• [Exercise objective]
Among the records, which lines hold the word "options"? Pick them out.

• [Extracted data entries]
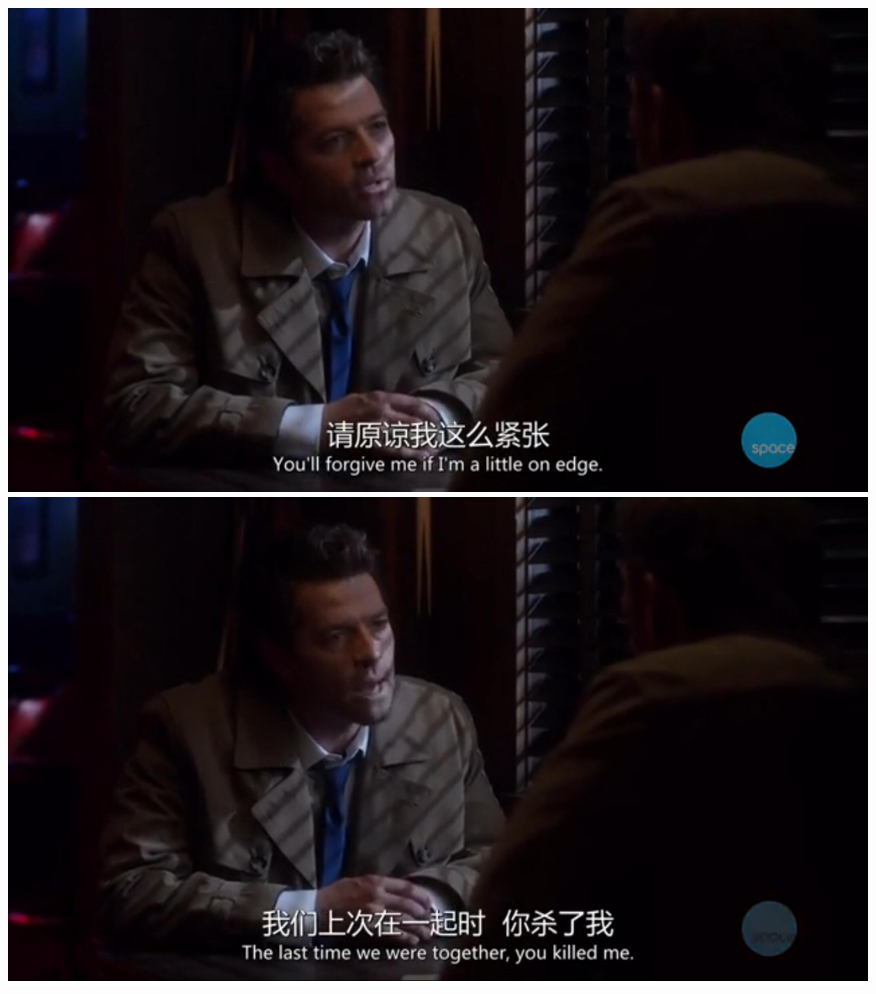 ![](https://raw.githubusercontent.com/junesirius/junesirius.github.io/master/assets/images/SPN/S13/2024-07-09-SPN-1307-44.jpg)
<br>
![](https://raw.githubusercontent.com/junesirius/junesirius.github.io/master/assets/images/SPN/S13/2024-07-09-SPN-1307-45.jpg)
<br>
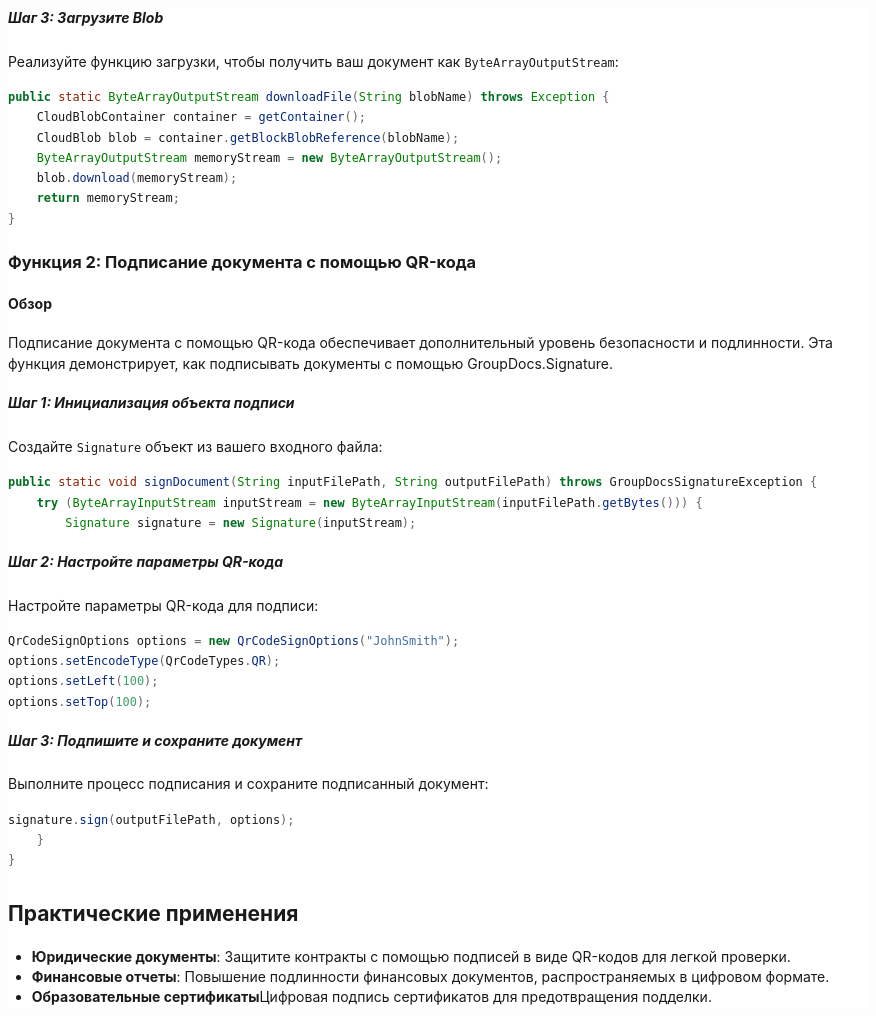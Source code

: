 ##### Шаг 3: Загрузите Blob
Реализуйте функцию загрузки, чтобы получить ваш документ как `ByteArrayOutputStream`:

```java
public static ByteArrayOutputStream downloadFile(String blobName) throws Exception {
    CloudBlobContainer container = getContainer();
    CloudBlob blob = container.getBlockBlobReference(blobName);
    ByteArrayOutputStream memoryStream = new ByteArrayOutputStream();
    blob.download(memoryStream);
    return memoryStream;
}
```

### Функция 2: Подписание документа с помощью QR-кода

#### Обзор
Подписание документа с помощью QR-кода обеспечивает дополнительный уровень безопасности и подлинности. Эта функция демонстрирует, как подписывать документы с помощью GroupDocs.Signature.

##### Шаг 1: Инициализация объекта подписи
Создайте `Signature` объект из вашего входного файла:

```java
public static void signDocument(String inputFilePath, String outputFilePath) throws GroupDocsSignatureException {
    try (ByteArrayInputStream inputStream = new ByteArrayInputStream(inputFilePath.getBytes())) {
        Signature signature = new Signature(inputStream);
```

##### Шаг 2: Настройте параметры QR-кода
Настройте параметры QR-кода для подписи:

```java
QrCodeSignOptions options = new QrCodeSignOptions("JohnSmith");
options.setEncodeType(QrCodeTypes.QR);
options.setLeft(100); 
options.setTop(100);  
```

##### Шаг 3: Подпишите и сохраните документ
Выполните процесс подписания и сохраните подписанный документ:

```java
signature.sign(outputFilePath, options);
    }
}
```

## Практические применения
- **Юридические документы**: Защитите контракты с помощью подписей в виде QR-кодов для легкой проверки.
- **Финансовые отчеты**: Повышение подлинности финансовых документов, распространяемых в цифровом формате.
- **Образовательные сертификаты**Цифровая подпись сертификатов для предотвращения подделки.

• [Result of the exercise]
QrCodeSignOptions options = new QrCodeSignOptions("JohnSmith");
options.setEncodeType(QrCodeTypes.QR);
options.setLeft(100); 
options.setTop(100);  
signature.sign(outputFilePath, options);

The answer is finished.